*EXERCISE DETAILS*. Word for word, return each entry that follows, with every image removed.

(Collected data)
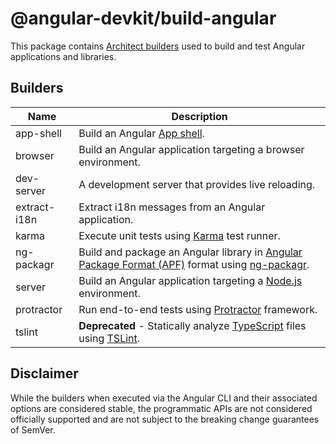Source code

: # @angular-devkit/build-angular

This package contains [Architect builders](/packages/angular_devkit/architect/README.md) used to build and test Angular applications and libraries.

## Builders

| Name         | Description                                                                                                                                                                                                                          |
| ------------ | ------------------------------------------------------------------------------------------------------------------------------------------------------------------------------------------------------------------------------------ |
| app-shell    | Build an Angular [App shell](https://angular.io/guide/app-shell).                                                                                                                                                                    |
| browser      | Build an Angular application targeting a browser environment.                                                                                                                                                                        |
| dev-server   | A development server that provides live reloading.                                                                                                                                                                                   |
| extract-i18n | Extract i18n messages from an Angular application.                                                                                                                                                                                   |
| karma        | Execute unit tests using [Karma](https://github.com/karma-runner/karma) test runner.                                                                                                                                                 |
| ng-packagr   | Build and package an Angular library in [Angular Package Format (APF)](https://docs.google.com/document/d/1CZC2rcpxffTDfRDs6p1cfbmKNLA6x5O-NtkJglDaBVs/preview) format using [ng-packagr](https://github.com/ng-packagr/ng-packagr). |
| server       | Build an Angular application targeting a [Node.js](https://nodejs.org) environment.                                                                                                                                                  |
| protractor   | Run end-to-end tests using [Protractor](https://www.protractortest.org/) framework.                                                                                                                                                  |
| tslint       | **Deprecated** - Statically analyze [TypeScript](https://www.typescriptlang.org/) files using [TSLint](https://palantir.github.io/tslint/).                                                                                          |

## Disclaimer

While the builders when executed via the Angular CLI and their associated options are considered stable, the programmatic APIs are not considered officially supported and are not subject to the breaking change guarantees of SemVer.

*REPLY*.
Source code

: # @angular-devkit/build-angular

This package contains [Architect builders](/packages/angular_devkit/architect/README.md) used to build and test Angular applications and libraries.

## Builders

| Name         | Description                                                                                                                                                                                                                          |
| ------------ | ------------------------------------------------------------------------------------------------------------------------------------------------------------------------------------------------------------------------------------ |
| app-shell    | Build an Angular [App shell](https://angular.io/guide/app-shell).                                                                                                                                                                    |
| browser      | Build an Angular application targeting a browser environment.                                                                                                                                                                        |
| dev-server   | A development server that provides live reloading.                                                                                                                                                                                   |
| extract-i18n | Extract i18n messages from an Angular application.                                                                                                                                                                                   |
| karma        | Execute unit tests using [Karma](https://github.com/karma-runner/karma) test runner.                                                                                                                                                 |
| ng-packagr   | Build and package an Angular library in [Angular Package Format (APF)](https://docs.google.com/document/d/1CZC2rcpxffTDfRDs6p1cfbmKNLA6x5O-NtkJglDaBVs/preview) format using [ng-packagr](https://github.com/ng-packagr/ng-packagr). |
| server       | Build an Angular application targeting a [Node.js](https://nodejs.org) environment.                                                                                                                                                  |
| protractor   | Run end-to-end tests using [Protractor](https://www.protractortest.org/) framework.                                                                                                                                                  |
| tslint       | **Deprecated** - Statically analyze [TypeScript](https://www.typescriptlang.org/) files using [TSLint](https://palantir.github.io/tslint/).                                                                                          |

## Disclaimer

While the builders when executed via the Angular CLI and their associated options are considered stable, the programmatic APIs are not considered officially supported and are not subject to the breaking change guarantees of SemVer.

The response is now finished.